Figure 6 plots the dl/dN vs. Δ K relations in air at f = 10 Hz determined for SWRM10 and SWRH42A from the crack growth curve in Figure 3. As can be seen, dl/dN was higher for SWRH42A than for SWRM10 in the higher Δ K region, but they were indistinguishable in the lower Δ K region, indicating that the crack growth behavior was virtually the same for the both specimens in the low Δ K range.
Similarly, the results concerning crack growth behavior in air showed that the crack growth rate was about the same in all the specimens: mild steel 41 and high-tensile-strength steel SB 50B [4] ; five steels, including SM50B, S45C, and HT80 [5] ; mild steel A36 and low-alloy high-tensile-strength alloy A588 [6] ; S15C, S35C, andS45C [7].
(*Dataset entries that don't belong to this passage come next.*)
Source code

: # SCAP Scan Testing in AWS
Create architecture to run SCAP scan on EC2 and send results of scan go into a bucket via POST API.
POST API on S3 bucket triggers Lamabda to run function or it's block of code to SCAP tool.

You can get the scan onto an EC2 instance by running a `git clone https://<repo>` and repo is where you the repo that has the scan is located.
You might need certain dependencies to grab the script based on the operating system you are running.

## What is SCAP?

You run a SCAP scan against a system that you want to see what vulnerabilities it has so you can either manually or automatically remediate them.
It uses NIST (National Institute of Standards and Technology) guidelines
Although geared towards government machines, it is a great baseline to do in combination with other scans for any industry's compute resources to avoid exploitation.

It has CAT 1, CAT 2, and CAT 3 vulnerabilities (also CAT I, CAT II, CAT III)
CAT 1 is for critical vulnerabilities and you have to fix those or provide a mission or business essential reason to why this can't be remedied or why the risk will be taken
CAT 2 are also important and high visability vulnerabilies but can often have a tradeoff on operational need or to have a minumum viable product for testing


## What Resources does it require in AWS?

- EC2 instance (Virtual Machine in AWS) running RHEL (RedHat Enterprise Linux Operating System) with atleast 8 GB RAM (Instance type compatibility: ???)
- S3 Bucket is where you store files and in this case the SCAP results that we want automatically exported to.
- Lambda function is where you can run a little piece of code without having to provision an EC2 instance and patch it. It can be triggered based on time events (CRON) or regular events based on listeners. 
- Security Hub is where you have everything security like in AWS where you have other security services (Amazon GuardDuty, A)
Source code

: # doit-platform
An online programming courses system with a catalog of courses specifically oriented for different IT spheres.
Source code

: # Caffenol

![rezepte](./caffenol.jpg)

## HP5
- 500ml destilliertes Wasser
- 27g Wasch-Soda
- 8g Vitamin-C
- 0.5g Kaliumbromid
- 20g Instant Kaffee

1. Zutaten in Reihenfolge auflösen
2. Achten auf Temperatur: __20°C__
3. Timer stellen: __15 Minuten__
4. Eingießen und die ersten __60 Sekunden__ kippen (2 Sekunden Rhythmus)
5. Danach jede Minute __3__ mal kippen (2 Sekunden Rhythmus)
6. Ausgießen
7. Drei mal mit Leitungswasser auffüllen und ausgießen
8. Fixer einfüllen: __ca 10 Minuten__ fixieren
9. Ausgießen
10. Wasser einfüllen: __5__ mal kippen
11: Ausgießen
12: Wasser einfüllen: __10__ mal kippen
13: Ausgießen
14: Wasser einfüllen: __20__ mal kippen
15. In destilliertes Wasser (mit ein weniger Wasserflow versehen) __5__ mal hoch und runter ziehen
Figure 7 summarizes the dl/dN vs. Δ K relations observed in seawater at 298K as determined from the crack growth curves shown in Figure 4. There was a certain range of Δ K in which dl/dN varied linearly with Δ K in air and seawater, demonstrating the validity of the Paris rule in accordance with the available reports [8-10]. When compared in the range of validity of the Paris rule, dl/dN in seawater was greater than that in air. This trend seemed to be most pronounced in the low Δ K range. Similar trend was observed under other examined temperatures, but the results are not presented here.